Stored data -
# # #
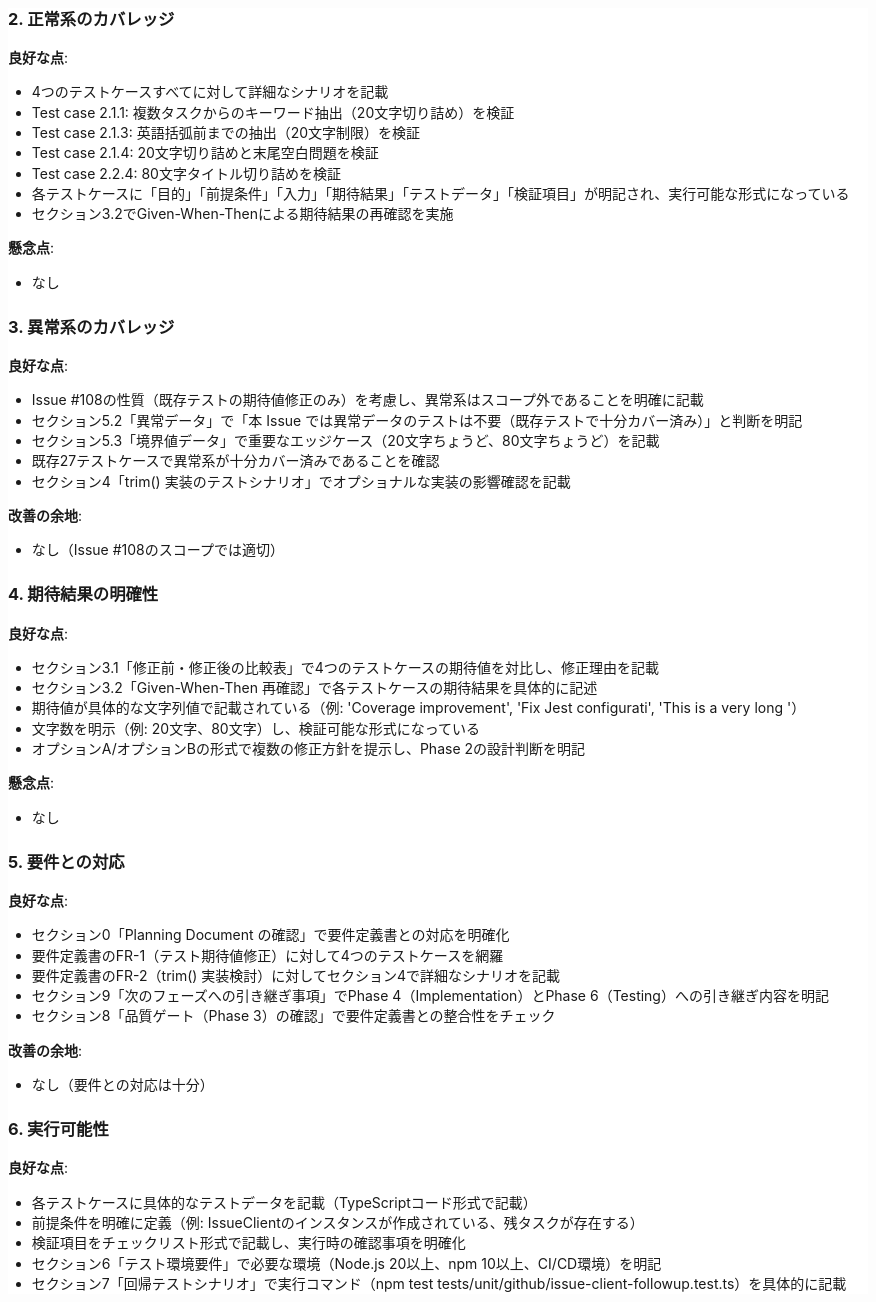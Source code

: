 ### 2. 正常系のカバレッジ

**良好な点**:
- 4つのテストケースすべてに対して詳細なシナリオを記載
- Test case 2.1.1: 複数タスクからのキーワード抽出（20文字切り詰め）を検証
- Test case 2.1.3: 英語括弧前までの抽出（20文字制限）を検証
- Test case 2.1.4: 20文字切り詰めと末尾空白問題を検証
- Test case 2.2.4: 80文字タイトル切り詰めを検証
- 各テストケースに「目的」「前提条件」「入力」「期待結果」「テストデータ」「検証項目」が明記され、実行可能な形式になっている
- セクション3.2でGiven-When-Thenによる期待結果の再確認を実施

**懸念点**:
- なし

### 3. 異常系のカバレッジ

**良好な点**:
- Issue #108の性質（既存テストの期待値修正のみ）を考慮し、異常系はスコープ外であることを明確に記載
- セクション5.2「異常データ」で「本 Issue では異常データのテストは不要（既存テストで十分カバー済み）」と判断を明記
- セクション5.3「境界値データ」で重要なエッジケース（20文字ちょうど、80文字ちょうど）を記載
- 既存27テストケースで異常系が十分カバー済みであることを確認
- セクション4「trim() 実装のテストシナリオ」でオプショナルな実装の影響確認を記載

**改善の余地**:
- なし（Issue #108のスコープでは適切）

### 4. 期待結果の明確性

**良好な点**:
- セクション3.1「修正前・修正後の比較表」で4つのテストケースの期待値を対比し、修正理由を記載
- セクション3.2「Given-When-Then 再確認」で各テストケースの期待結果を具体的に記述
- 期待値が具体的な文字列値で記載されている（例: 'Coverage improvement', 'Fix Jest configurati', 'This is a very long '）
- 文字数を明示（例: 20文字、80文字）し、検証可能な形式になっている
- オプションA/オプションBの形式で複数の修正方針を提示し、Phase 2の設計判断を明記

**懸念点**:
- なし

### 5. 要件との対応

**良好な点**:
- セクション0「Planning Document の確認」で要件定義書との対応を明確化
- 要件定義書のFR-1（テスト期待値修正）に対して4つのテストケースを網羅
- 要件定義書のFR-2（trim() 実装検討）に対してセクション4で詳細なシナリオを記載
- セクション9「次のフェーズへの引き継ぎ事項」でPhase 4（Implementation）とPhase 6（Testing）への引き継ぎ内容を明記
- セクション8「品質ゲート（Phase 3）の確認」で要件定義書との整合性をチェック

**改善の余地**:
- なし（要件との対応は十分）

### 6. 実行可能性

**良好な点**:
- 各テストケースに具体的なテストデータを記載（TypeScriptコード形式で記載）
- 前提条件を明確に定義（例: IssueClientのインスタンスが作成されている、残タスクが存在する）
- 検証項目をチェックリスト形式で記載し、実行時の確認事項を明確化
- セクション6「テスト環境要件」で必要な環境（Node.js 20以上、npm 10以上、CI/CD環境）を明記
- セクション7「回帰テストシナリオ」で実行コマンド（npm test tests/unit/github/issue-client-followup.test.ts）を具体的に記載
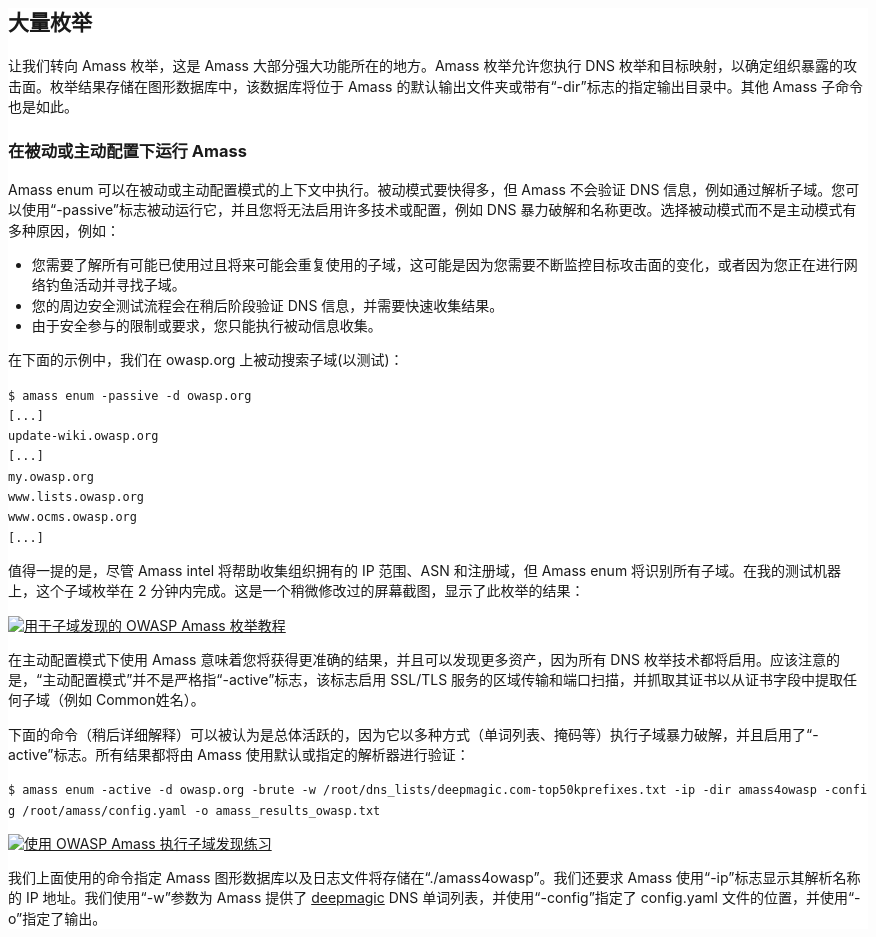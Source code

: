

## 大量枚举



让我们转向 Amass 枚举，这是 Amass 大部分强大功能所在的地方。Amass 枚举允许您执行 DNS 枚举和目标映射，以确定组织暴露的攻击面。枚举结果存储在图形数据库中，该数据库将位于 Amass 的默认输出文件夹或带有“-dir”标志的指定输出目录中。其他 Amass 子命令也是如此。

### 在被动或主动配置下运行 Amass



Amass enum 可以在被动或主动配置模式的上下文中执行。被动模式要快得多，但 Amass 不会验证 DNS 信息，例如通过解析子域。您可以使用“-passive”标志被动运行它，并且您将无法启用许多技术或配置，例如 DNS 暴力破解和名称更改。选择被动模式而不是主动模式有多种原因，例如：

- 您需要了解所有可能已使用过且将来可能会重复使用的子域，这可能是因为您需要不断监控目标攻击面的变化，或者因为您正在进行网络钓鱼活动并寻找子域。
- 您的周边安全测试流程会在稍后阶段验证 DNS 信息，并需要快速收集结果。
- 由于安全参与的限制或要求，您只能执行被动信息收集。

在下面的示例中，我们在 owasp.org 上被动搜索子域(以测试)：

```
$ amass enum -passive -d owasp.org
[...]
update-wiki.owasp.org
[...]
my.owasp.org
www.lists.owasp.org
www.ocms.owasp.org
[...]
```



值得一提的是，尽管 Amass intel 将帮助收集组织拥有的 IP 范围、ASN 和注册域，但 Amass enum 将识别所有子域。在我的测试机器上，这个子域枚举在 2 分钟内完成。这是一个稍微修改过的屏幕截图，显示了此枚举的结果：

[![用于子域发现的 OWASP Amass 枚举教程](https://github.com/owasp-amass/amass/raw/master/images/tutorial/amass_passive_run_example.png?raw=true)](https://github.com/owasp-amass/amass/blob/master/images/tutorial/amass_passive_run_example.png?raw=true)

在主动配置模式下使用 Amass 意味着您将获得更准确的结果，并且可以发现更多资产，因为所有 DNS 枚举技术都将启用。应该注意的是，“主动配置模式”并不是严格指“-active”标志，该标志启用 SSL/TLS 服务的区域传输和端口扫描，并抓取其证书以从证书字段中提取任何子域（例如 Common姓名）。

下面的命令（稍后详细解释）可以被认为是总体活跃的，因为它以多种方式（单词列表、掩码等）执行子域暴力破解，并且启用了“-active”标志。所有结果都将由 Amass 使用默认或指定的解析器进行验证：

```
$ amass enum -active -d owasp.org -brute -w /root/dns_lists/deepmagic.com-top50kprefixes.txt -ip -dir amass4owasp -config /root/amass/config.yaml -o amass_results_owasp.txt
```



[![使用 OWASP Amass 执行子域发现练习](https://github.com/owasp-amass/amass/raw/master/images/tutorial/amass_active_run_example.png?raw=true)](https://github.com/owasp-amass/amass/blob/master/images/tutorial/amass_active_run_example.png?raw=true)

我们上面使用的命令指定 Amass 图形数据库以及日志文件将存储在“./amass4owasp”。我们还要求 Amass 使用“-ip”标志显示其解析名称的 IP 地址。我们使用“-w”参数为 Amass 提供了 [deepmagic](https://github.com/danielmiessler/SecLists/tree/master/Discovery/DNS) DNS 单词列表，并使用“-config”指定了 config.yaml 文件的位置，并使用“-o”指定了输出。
# # #
YOUR TASK -
Copy all of the records verbatim, omitting the pictures.

WRITTEN ANSWER -
Source code

: ### 2. 正常系のカバレッジ

**良好な点**:
- 4つのテストケースすべてに対して詳細なシナリオを記載
- Test case 2.1.1: 複数タスクからのキーワード抽出（20文字切り詰め）を検証
- Test case 2.1.3: 英語括弧前までの抽出（20文字制限）を検証
- Test case 2.1.4: 20文字切り詰めと末尾空白問題を検証
- Test case 2.2.4: 80文字タイトル切り詰めを検証
- 各テストケースに「目的」「前提条件」「入力」「期待結果」「テストデータ」「検証項目」が明記され、実行可能な形式になっている
- セクション3.2でGiven-When-Thenによる期待結果の再確認を実施

**懸念点**:
- なし

### 3. 異常系のカバレッジ

**良好な点**:
- Issue #108の性質（既存テストの期待値修正のみ）を考慮し、異常系はスコープ外であることを明確に記載
- セクション5.2「異常データ」で「本 Issue では異常データのテストは不要（既存テストで十分カバー済み）」と判断を明記
- セクション5.3「境界値データ」で重要なエッジケース（20文字ちょうど、80文字ちょうど）を記載
- 既存27テストケースで異常系が十分カバー済みであることを確認
- セクション4「trim() 実装のテストシナリオ」でオプショナルな実装の影響確認を記載

**改善の余地**:
- なし（Issue #108のスコープでは適切）

### 4. 期待結果の明確性

**良好な点**:
- セクション3.1「修正前・修正後の比較表」で4つのテストケースの期待値を対比し、修正理由を記載
- セクション3.2「Given-When-Then 再確認」で各テストケースの期待結果を具体的に記述
- 期待値が具体的な文字列値で記載されている（例: 'Coverage improvement', 'Fix Jest configurati', 'This is a very long '）
- 文字数を明示（例: 20文字、80文字）し、検証可能な形式になっている
- オプションA/オプションBの形式で複数の修正方針を提示し、Phase 2の設計判断を明記

**懸念点**:
- なし

### 5. 要件との対応

**良好な点**:
- セクション0「Planning Document の確認」で要件定義書との対応を明確化
- 要件定義書のFR-1（テスト期待値修正）に対して4つのテストケースを網羅
- 要件定義書のFR-2（trim() 実装検討）に対してセクション4で詳細なシナリオを記載
- セクション9「次のフェーズへの引き継ぎ事項」でPhase 4（Implementation）とPhase 6（Testing）への引き継ぎ内容を明記
- セクション8「品質ゲート（Phase 3）の確認」で要件定義書との整合性をチェック

**改善の余地**:
- なし（要件との対応は十分）

### 6. 実行可能性

**良好な点**:
- 各テストケースに具体的なテストデータを記載（TypeScriptコード形式で記載）
- 前提条件を明確に定義（例: IssueClientのインスタンスが作成されている、残タスクが存在する）
- 検証項目をチェックリスト形式で記載し、実行時の確認事項を明確化
- セクション6「テスト環境要件」で必要な環境（Node.js 20以上、npm 10以上、CI/CD環境）を明記
- セクション7「回帰テストシナリオ」で実行コマンド（npm test tests/unit/github/issue-client-followup.test.ts）を具体的に記載
Source code

:

## 大量枚举



让我们转向 Amass 枚举，这是 Amass 大部分强大功能所在的地方。Amass 枚举允许您执行 DNS 枚举和目标映射，以确定组织暴露的攻击面。枚举结果存储在图形数据库中，该数据库将位于 Amass 的默认输出文件夹或带有“-dir”标志的指定输出目录中。其他 Amass 子命令也是如此。

### 在被动或主动配置下运行 Amass



Amass enum 可以在被动或主动配置模式的上下文中执行。被动模式要快得多，但 Amass 不会验证 DNS 信息，例如通过解析子域。您可以使用“-passive”标志被动运行它，并且您将无法启用许多技术或配置，例如 DNS 暴力破解和名称更改。选择被动模式而不是主动模式有多种原因，例如：

- 您需要了解所有可能已使用过且将来可能会重复使用的子域，这可能是因为您需要不断监控目标攻击面的变化，或者因为您正在进行网络钓鱼活动并寻找子域。
- 您的周边安全测试流程会在稍后阶段验证 DNS 信息，并需要快速收集结果。
- 由于安全参与的限制或要求，您只能执行被动信息收集。

在下面的示例中，我们在 owasp.org 上被动搜索子域(以测试)：

```
$ amass enum -passive -d owasp.org
[...]
update-wiki.owasp.org
[...]
my.owasp.org
www.lists.owasp.org
www.ocms.owasp.org
[...]
```



值得一提的是，尽管 Amass intel 将帮助收集组织拥有的 IP 范围、ASN 和注册域，但 Amass enum 将识别所有子域。在我的测试机器上，这个子域枚举在 2 分钟内完成。这是一个稍微修改过的屏幕截图，显示了此枚举的结果：

[![用于子域发现的 OWASP Amass 枚举教程](https://github.com/owasp-amass/amass/raw/master/images/tutorial/amass_passive_run_example.png?raw=true)](https://github.com/owasp-amass/amass/blob/master/images/tutorial/amass_passive_run_example.png?raw=true)

在主动配置模式下使用 Amass 意味着您将获得更准确的结果，并且可以发现更多资产，因为所有 DNS 枚举技术都将启用。应该注意的是，“主动配置模式”并不是严格指“-active”标志，该标志启用 SSL/TLS 服务的区域传输和端口扫描，并抓取其证书以从证书字段中提取任何子域（例如 Common姓名）。

下面的命令（稍后详细解释）可以被认为是总体活跃的，因为它以多种方式（单词列表、掩码等）执行子域暴力破解，并且启用了“-active”标志。所有结果都将由 Amass 使用默认或指定的解析器进行验证：

```
$ amass enum -active -d owasp.org -brute -w /root/dns_lists/deepmagic.com-top50kprefixes.txt -ip -dir amass4owasp -config /root/amass/config.yaml -o amass_results_owasp.txt
```



[![使用 OWASP Amass 执行子域发现练习](https://github.com/owasp-amass/amass/raw/master/images/tutorial/amass_active_run_example.png?raw=true)](https://github.com/owasp-amass/amass/blob/master/images/tutorial/amass_active_run_example.png?raw=true)

我们上面使用的命令指定 Amass 图形数据库以及日志文件将存储在“./amass4owasp”。我们还要求 Amass 使用“-ip”标志显示其解析名称的 IP 地址。我们使用“-w”参数为 Amass 提供了 [deepmagic](https://github.com/danielmiessler/SecLists/tree/master/Discovery/DNS) DNS 单词列表，并使用“-config”指定了 config.yaml 文件的位置，并使用“-o”指定了输出。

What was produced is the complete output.